===== Extracted records =====

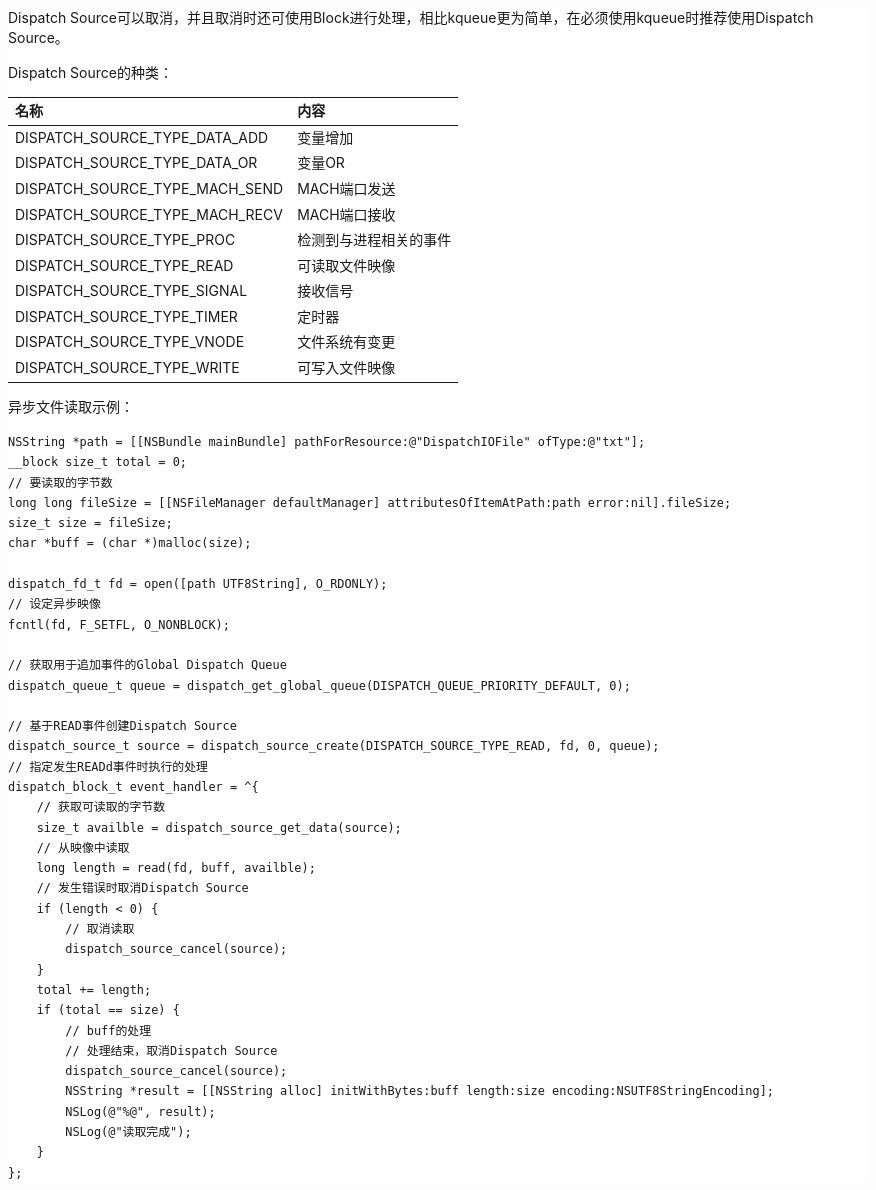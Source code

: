 Dispatch Source可以取消，并且取消时还可使用Block进行处理，相比kqueue更为简单，在必须使用kqueue时推荐使用Dispatch Source。

Dispatch Source的种类：

| 名称 | 内容 |
| :-- | :-- |
| DISPATCH_SOURCE_TYPE_DATA_ADD | 变量增加 |
| DISPATCH_SOURCE_TYPE_DATA_OR | 变量OR |
| DISPATCH_SOURCE_TYPE_MACH_SEND | MACH端口发送 |
| DISPATCH_SOURCE_TYPE_MACH_RECV | MACH端口接收 |
| DISPATCH_SOURCE_TYPE_PROC | 检测到与进程相关的事件 |
| DISPATCH_SOURCE_TYPE_READ | 可读取文件映像 |
| DISPATCH_SOURCE_TYPE_SIGNAL | 接收信号 |
| DISPATCH_SOURCE_TYPE_TIMER | 定时器 |
| DISPATCH_SOURCE_TYPE_VNODE | 文件系统有变更 |
| DISPATCH_SOURCE_TYPE_WRITE | 可写入文件映像 |

异步文件读取示例：

```
NSString *path = [[NSBundle mainBundle] pathForResource:@"DispatchIOFile" ofType:@"txt"];
__block size_t total = 0;
// 要读取的字节数
long long fileSize = [[NSFileManager defaultManager] attributesOfItemAtPath:path error:nil].fileSize;
size_t size = fileSize;
char *buff = (char *)malloc(size);
    
dispatch_fd_t fd = open([path UTF8String], O_RDONLY);
// 设定异步映像
fcntl(fd, F_SETFL, O_NONBLOCK);
    
// 获取用于追加事件的Global Dispatch Queue
dispatch_queue_t queue = dispatch_get_global_queue(DISPATCH_QUEUE_PRIORITY_DEFAULT, 0);
    
// 基于READ事件创建Dispatch Source
dispatch_source_t source = dispatch_source_create(DISPATCH_SOURCE_TYPE_READ, fd, 0, queue);
// 指定发生READd事件时执行的处理
dispatch_block_t event_handler = ^{
    // 获取可读取的字节数
    size_t availble = dispatch_source_get_data(source);
    // 从映像中读取
    long length = read(fd, buff, availble);
    // 发生错误时取消Dispatch Source
    if (length < 0) {
        // 取消读取
        dispatch_source_cancel(source);
    }
    total += length;
    if (total == size) {
        // buff的处理
        // 处理结束，取消Dispatch Source
        dispatch_source_cancel(source);
        NSString *result = [[NSString alloc] initWithBytes:buff length:size encoding:NSUTF8StringEncoding];
        NSLog(@"%@", result);
        NSLog(@"读取完成");
    }
};
```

=====

### Problem statement
Could you copy every line from the records that has "total" in it?

### Answer box
__block size_t total = 0;
    total += length;
    if (total == size) {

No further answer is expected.